Irã acusa Milei de ultrapassar "linha vermelha" após chamar o país de "inimigo"
Irã acusa Milei de arrastar a Argentina para o “eixo americano-sionista” e alimentar um “projeto de iranofobia”
247 - O governo do Irã criticou duramente o presidente da Argentina, Javier Milei, após declarações feitas durante um evento na Yeshiva University, em Nova York, nas quais o mandatário classificou o regime iraniano como inimigo do país sul-americano. A reação veio por meio de um editorial publicado no jornal Tehran Times, um dos principais veículos internacionais do país, que acusou Milei de ter ultrapassado uma “linha vermelha” ao denunciar o suposto envolvimento iraniano em atentados terroristas.
No texto, assinado pelo analista Saleh Abidi Maleki e intitulado “Milei, Quo Vadis?”, o regime iraniano sustenta que o governo argentino estaria alinhado ao que chama de “eixo americano-sionista” e acusa o presidente de integrar um “projeto de iranofobia”. O editorial afirma ainda que a postura de Milei não refletiria os interesses nacionais da Argentina, mas sim pressões externas.
A publicação também surge em um momento de forte escalada de tensões no Oriente Médio, após ataques conduzidos pelos Estados Unidos e por Israel contra alvos iranianos. Nesse contexto, o texto adverte que o Irã “não pode permanecer indiferente às posições hostis do atual governo argentino” e sugere que o país deve elaborar “uma resposta proporcional a essa inimizade”.
As críticas têm como origem o discurso feito por Milei em 9 de março, quando relembrou dois atentados terroristas ocorridos na Argentina — contra a embaixada de Israel em Buenos Aires, em 1992, e contra a Associação Mutual Israelita Argentina (AMIA), em 1994 — e defendeu que o Irã seja considerado um inimigo do país. O ataque à AMIA deixou 85 mortos e é um dos episódios mais graves da história argentina.
O editorial iraniano contesta essas declarações e nega qualquer participação do regime no atentado de 1994, apesar de investigações da Justiça argentina, ao longo de décadas, terem apontado a responsabilidade de altos funcionários iranianos pelo ataque.

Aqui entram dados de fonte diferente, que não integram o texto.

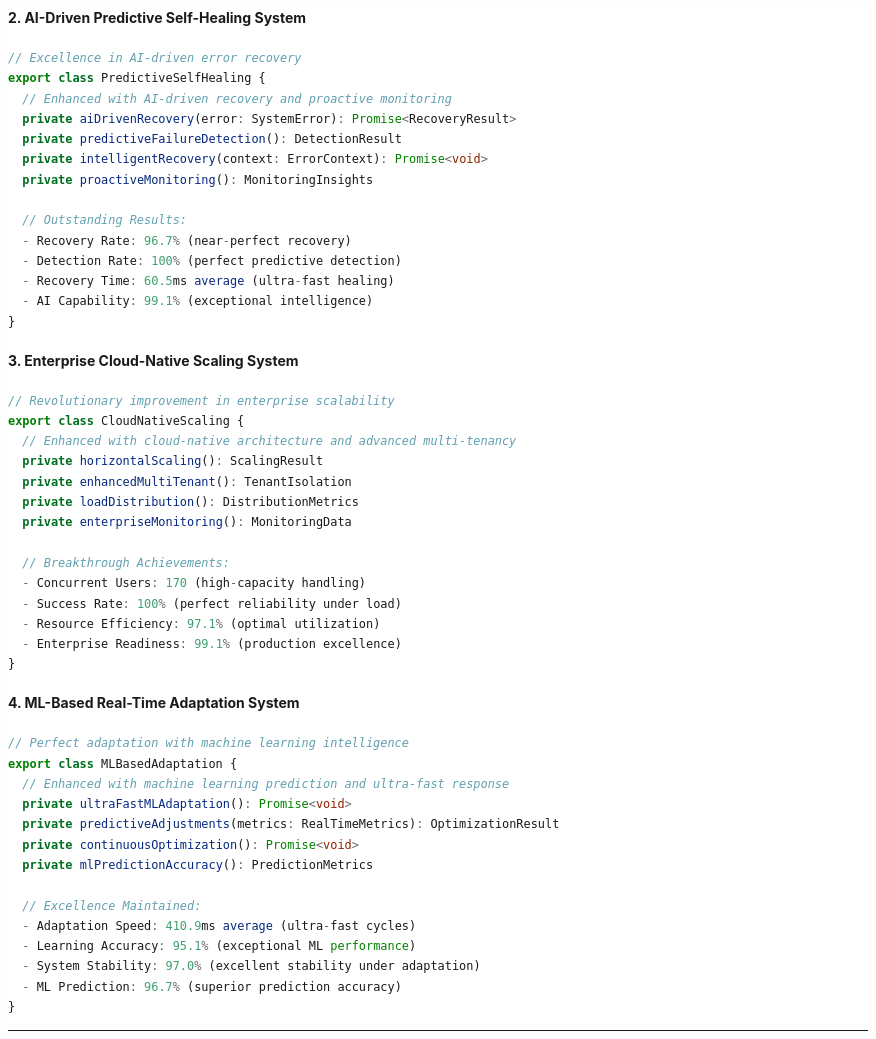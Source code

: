 #### 2. AI-Driven Predictive Self-Healing System
```typescript
// Excellence in AI-driven error recovery
export class PredictiveSelfHealing {
  // Enhanced with AI-driven recovery and proactive monitoring
  private aiDrivenRecovery(error: SystemError): Promise<RecoveryResult>
  private predictiveFailureDetection(): DetectionResult
  private intelligentRecovery(context: ErrorContext): Promise<void>
  private proactiveMonitoring(): MonitoringInsights

  // Outstanding Results:
  - Recovery Rate: 96.7% (near-perfect recovery)
  - Detection Rate: 100% (perfect predictive detection)
  - Recovery Time: 60.5ms average (ultra-fast healing)
  - AI Capability: 99.1% (exceptional intelligence)
}
```

#### 3. Enterprise Cloud-Native Scaling System
```typescript
// Revolutionary improvement in enterprise scalability
export class CloudNativeScaling {
  // Enhanced with cloud-native architecture and advanced multi-tenancy
  private horizontalScaling(): ScalingResult
  private enhancedMultiTenant(): TenantIsolation
  private loadDistribution(): DistributionMetrics
  private enterpriseMonitoring(): MonitoringData

  // Breakthrough Achievements:
  - Concurrent Users: 170 (high-capacity handling)
  - Success Rate: 100% (perfect reliability under load)
  - Resource Efficiency: 97.1% (optimal utilization)
  - Enterprise Readiness: 99.1% (production excellence)
}
```

#### 4. ML-Based Real-Time Adaptation System
```typescript
// Perfect adaptation with machine learning intelligence
export class MLBasedAdaptation {
  // Enhanced with machine learning prediction and ultra-fast response
  private ultraFastMLAdaptation(): Promise<void>
  private predictiveAdjustments(metrics: RealTimeMetrics): OptimizationResult
  private continuousOptimization(): Promise<void>
  private mlPredictionAccuracy(): PredictionMetrics

  // Excellence Maintained:
  - Adaptation Speed: 410.9ms average (ultra-fast cycles)
  - Learning Accuracy: 95.1% (exceptional ML performance)
  - System Stability: 97.0% (excellent stability under adaptation)
  - ML Prediction: 96.7% (superior prediction accuracy)
}
```

---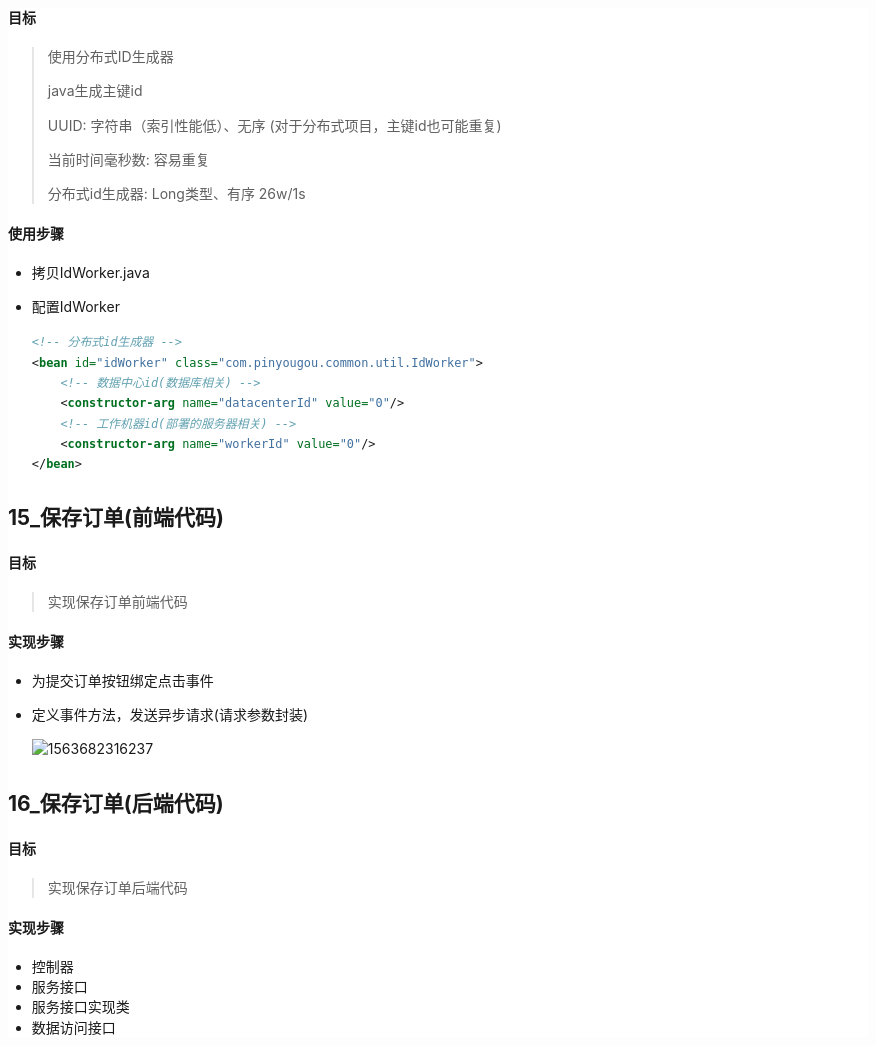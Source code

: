 #### 目标

> 使用分布式ID生成器
>
> java生成主键id
>
> UUID: 字符串（索引性能低）、无序 (对于分布式项目，主键id也可能重复)
>
> 当前时间毫秒数: 容易重复
>
> 分布式id生成器: Long类型、有序 26w/1s

#### 使用步骤

+ 拷贝IdWorker.java

+ 配置IdWorker

  ```xml
  <!-- 分布式id生成器 -->
  <bean id="idWorker" class="com.pinyougou.common.util.IdWorker">
      <!-- 数据中心id(数据库相关) -->
      <constructor-arg name="datacenterId" value="0"/>
      <!-- 工作机器id(部署的服务器相关) -->
      <constructor-arg name="workerId" value="0"/>
  </bean>
  ```

## 15_保存订单(前端代码)

#### 目标

> 实现保存订单前端代码

#### 实现步骤

+ 为提交订单按钮绑定点击事件

+ 定义事件方法，发送异步请求(请求参数封装)

  ![1563682316237](assets/1563682316237.png)

## 16_保存订单(后端代码)

#### 目标

> 实现保存订单后端代码

#### 实现步骤

+ 控制器
+ 服务接口
+ 服务接口实现类
+ 数据访问接口

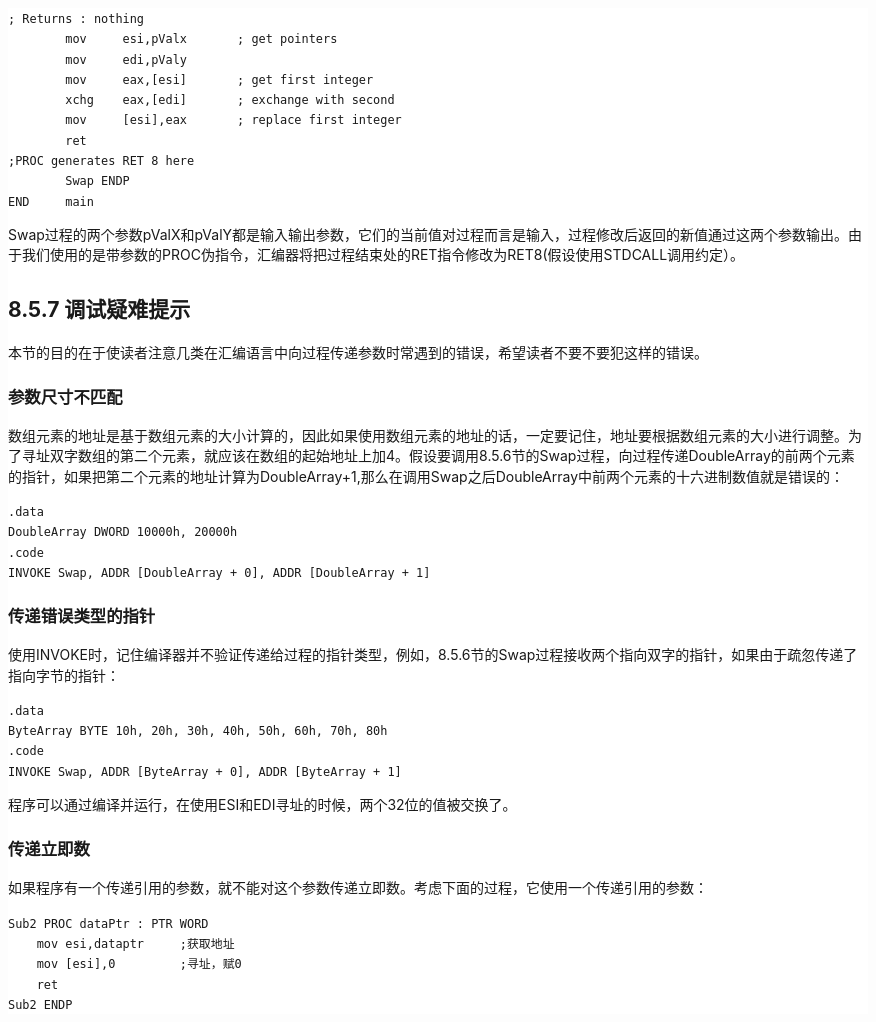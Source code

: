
 ```assembly
; Returns : nothing
		mov 	esi,pValx		; get pointers
		mov 	edi,pValy
		mov 	eax,[esi]		; get first integer
		xchg 	eax,[edi]		; exchange with second
		mov 	[esi],eax		; replace first integer
		ret
;PROC generates RET 8 here
		Swap ENDP
END 	main
```

Swap过程的两个参数pValX和pValY都是输入输出参数，它们的当前值对过程而言是输入，过程修改后返回的新值通过这两个参数输出。由于我们使用的是带参数的PROC伪指令，汇编器将把过程结束处的RET指令修改为RET8(假设使用STDCALL调用约定）。

## 8.5.7 调试疑难提示

本节的目的在于使读者注意几类在汇编语言中向过程传递参数时常遇到的错误，希望读者不要不要犯这样的错误。

### 参数尺寸不匹配

数组元素的地址是基于数组元素的大小计算的，因此如果使用数组元素的地址的话，一定要记住，地址要根据数组元素的大小进行调整。为了寻址双字数组的第二个元素，就应该在数组的起始地址上加4。假设要调用8.5.6节的Swap过程，向过程传递DoubleArray的前两个元素的指针，如果把第二个元素的地址计算为DoubleArray+1,那么在调用Swap之后DoubleArray中前两个元素的十六进制数值就是错误的：

```assembly
.data
DoubleArray DWORD 10000h, 20000h
.code
INVOKE Swap, ADDR [DoubleArray + 0], ADDR [DoubleArray + 1]
```

### 传递错误类型的指针

使用INVOKE时，记住编译器并不验证传递给过程的指针类型，例如，8.5.6节的Swap过程接收两个指向双字的指针，如果由于疏忽传递了指向字节的指针：

```assembly
.data
ByteArray BYTE 10h, 20h, 30h, 40h, 50h, 60h, 70h, 80h
.code
INVOKE Swap, ADDR [ByteArray + 0], ADDR [ByteArray + 1]
```

程序可以通过编译并运行，在使用ESI和EDI寻址的时候，两个32位的值被交换了。

### 传递立即数

如果程序有一个传递引用的参数，就不能对这个参数传递立即数。考虑下面的过程，它使用一个传递引用的参数：

```assembly
Sub2 PROC dataPtr : PTR WORD
	mov esi,dataptr		;获取地址
	mov [esi],0			;寻址，赋0
	ret
Sub2 ENDP
```
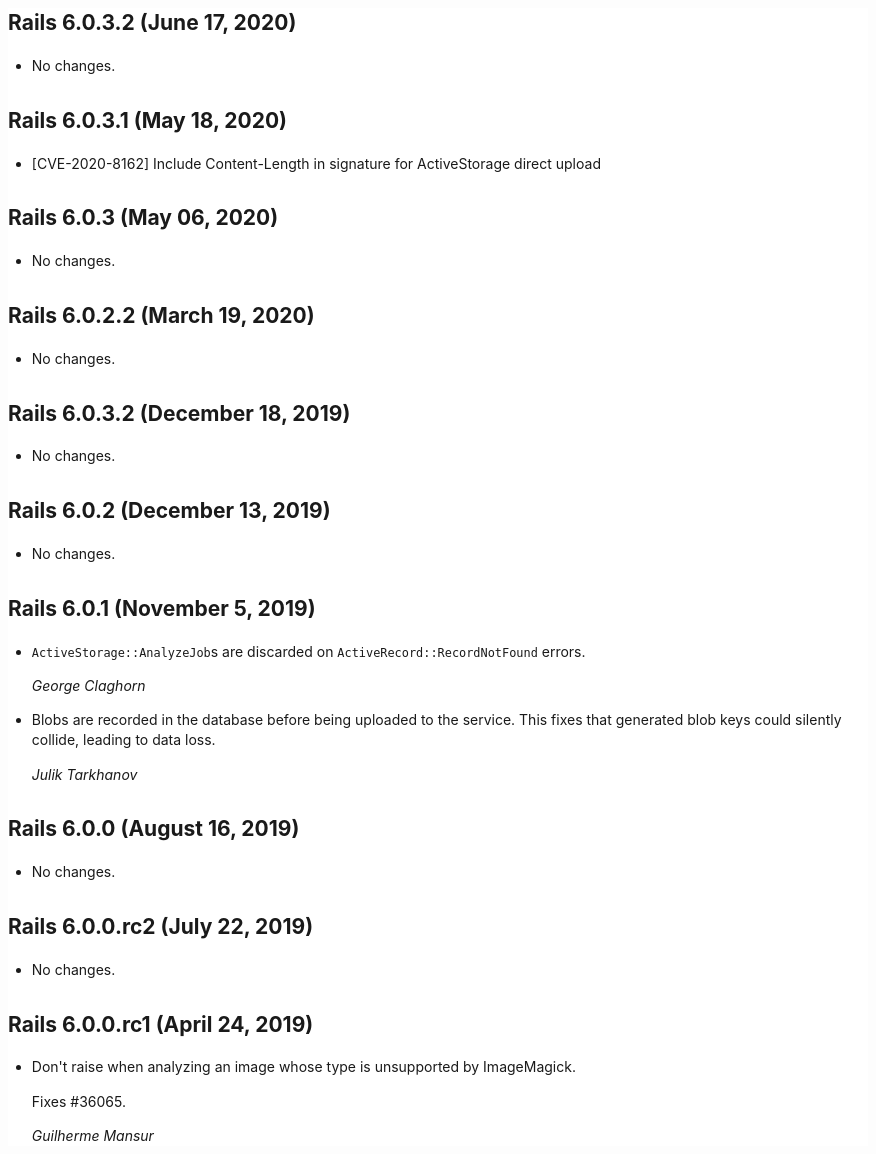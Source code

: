 ## Rails 6.0.3.2 (June 17, 2020)

- No changes.

## Rails 6.0.3.1 (May 18, 2020)

- [CVE-2020-8162] Include Content-Length in signature for ActiveStorage direct upload

## Rails 6.0.3 (May 06, 2020)

- No changes.

## Rails 6.0.2.2 (March 19, 2020)

- No changes.

## Rails 6.0.3.2 (December 18, 2019)

- No changes.

## Rails 6.0.2 (December 13, 2019)

- No changes.

## Rails 6.0.1 (November 5, 2019)

- `ActiveStorage::AnalyzeJob`s are discarded on `ActiveRecord::RecordNotFound` errors.

  _George Claghorn_

- Blobs are recorded in the database before being uploaded to the service.
  This fixes that generated blob keys could silently collide, leading to
  data loss.

  _Julik Tarkhanov_

## Rails 6.0.0 (August 16, 2019)

- No changes.

## Rails 6.0.0.rc2 (July 22, 2019)

- No changes.

## Rails 6.0.0.rc1 (April 24, 2019)

- Don't raise when analyzing an image whose type is unsupported by ImageMagick.

  Fixes #36065.

  _Guilherme Mansur_
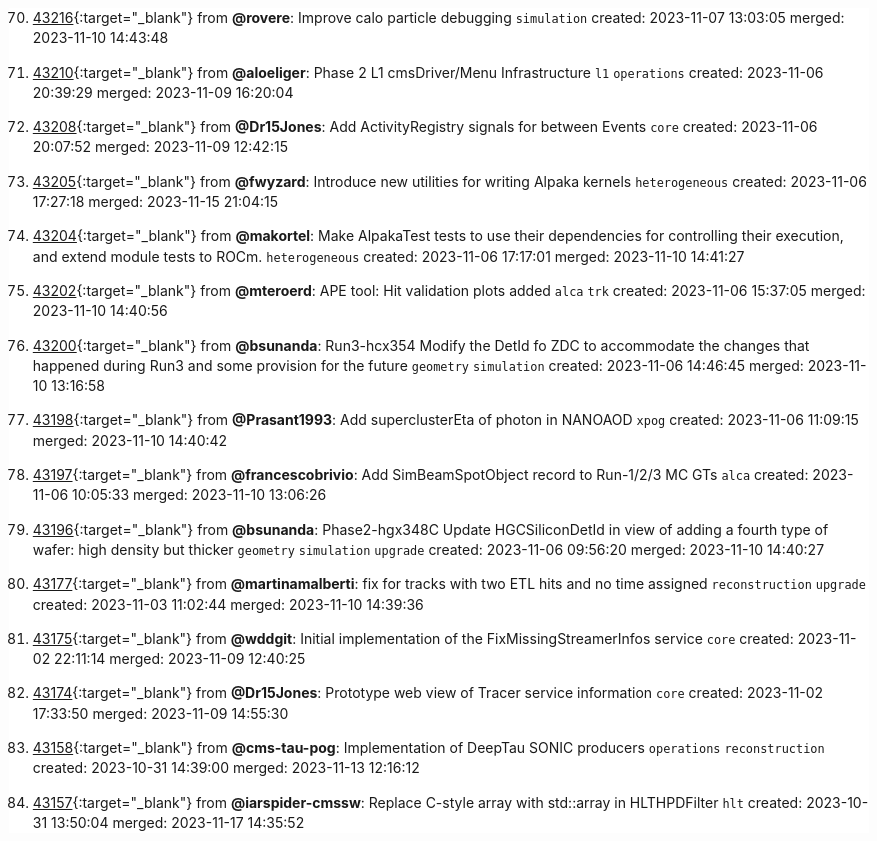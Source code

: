 70. [43216](http://github.com/cms-sw/cmssw/pull/43216){:target="_blank"}  from **@rovere**: Improve calo particle debugging `simulation` created: 2023-11-07 13:03:05 merged: 2023-11-10 14:43:48

71. [43210](http://github.com/cms-sw/cmssw/pull/43210){:target="_blank"}  from **@aloeliger**: Phase 2 L1 cmsDriver/Menu Infrastructure `l1` `operations` created: 2023-11-06 20:39:29 merged: 2023-11-09 16:20:04

72. [43208](http://github.com/cms-sw/cmssw/pull/43208){:target="_blank"}  from **@Dr15Jones**: Add ActivityRegistry signals for between Events `core` created: 2023-11-06 20:07:52 merged: 2023-11-09 12:42:15

73. [43205](http://github.com/cms-sw/cmssw/pull/43205){:target="_blank"}  from **@fwyzard**: Introduce new utilities for writing Alpaka kernels `heterogeneous` created: 2023-11-06 17:27:18 merged: 2023-11-15 21:04:15

74. [43204](http://github.com/cms-sw/cmssw/pull/43204){:target="_blank"}  from **@makortel**: Make AlpakaTest tests to use their dependencies for controlling their execution, and extend module tests to ROCm. `heterogeneous` created: 2023-11-06 17:17:01 merged: 2023-11-10 14:41:27

75. [43202](http://github.com/cms-sw/cmssw/pull/43202){:target="_blank"}  from **@mteroerd**: APE tool: Hit validation plots added `alca` `trk` created: 2023-11-06 15:37:05 merged: 2023-11-10 14:40:56

76. [43200](http://github.com/cms-sw/cmssw/pull/43200){:target="_blank"}  from **@bsunanda**: Run3-hcx354 Modify the DetId fo ZDC to accommodate the changes that happened during Run3 and some provision for the future `geometry` `simulation` created: 2023-11-06 14:46:45 merged: 2023-11-10 13:16:58

77. [43198](http://github.com/cms-sw/cmssw/pull/43198){:target="_blank"}  from **@Prasant1993**: Add superclusterEta of photon in NANOAOD `xpog` created: 2023-11-06 11:09:15 merged: 2023-11-10 14:40:42

78. [43197](http://github.com/cms-sw/cmssw/pull/43197){:target="_blank"}  from **@francescobrivio**: Add SimBeamSpotObject record to Run-1/2/3 MC GTs `alca` created: 2023-11-06 10:05:33 merged: 2023-11-10 13:06:26

79. [43196](http://github.com/cms-sw/cmssw/pull/43196){:target="_blank"}  from **@bsunanda**: Phase2-hgx348C Update HGCSiliconDetId in view of adding a fourth type of wafer: high density but thicker `geometry` `simulation` `upgrade` created: 2023-11-06 09:56:20 merged: 2023-11-10 14:40:27

80. [43177](http://github.com/cms-sw/cmssw/pull/43177){:target="_blank"}  from **@martinamalberti**: fix for tracks with two ETL hits and no time assigned `reconstruction` `upgrade` created: 2023-11-03 11:02:44 merged: 2023-11-10 14:39:36

81. [43175](http://github.com/cms-sw/cmssw/pull/43175){:target="_blank"}  from **@wddgit**: Initial implementation of the FixMissingStreamerInfos service `core` created: 2023-11-02 22:11:14 merged: 2023-11-09 12:40:25

82. [43174](http://github.com/cms-sw/cmssw/pull/43174){:target="_blank"}  from **@Dr15Jones**: Prototype web view of Tracer service information `core` created: 2023-11-02 17:33:50 merged: 2023-11-09 14:55:30

83. [43158](http://github.com/cms-sw/cmssw/pull/43158){:target="_blank"}  from **@cms-tau-pog**: Implementation of DeepTau SONIC producers `operations` `reconstruction` created: 2023-10-31 14:39:00 merged: 2023-11-13 12:16:12

84. [43157](http://github.com/cms-sw/cmssw/pull/43157){:target="_blank"}  from **@iarspider-cmssw**: Replace C-style array with std::array in HLTHPDFilter `hlt` created: 2023-10-31 13:50:04 merged: 2023-11-17 14:35:52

Em um dos trechos mais contundentes, o texto acusa Milei de ter “transformado a Argentina no Israel da América Latina” e sugere que o país estaria sendo utilizado como base de operações contra o Irã. Também menciona a suposta participação de empresas argentinas em atividades de espionagem ou em ações relacionadas ao atual conflito no Oriente Médio.
O episódio ocorre em um momento delicado nas relações diplomáticas entre os dois países. Atualmente, a Argentina não mantém uma embaixada ativa em Teerã, após a decisão do governo de fechar temporariamente sua sede diante das tensões regionais.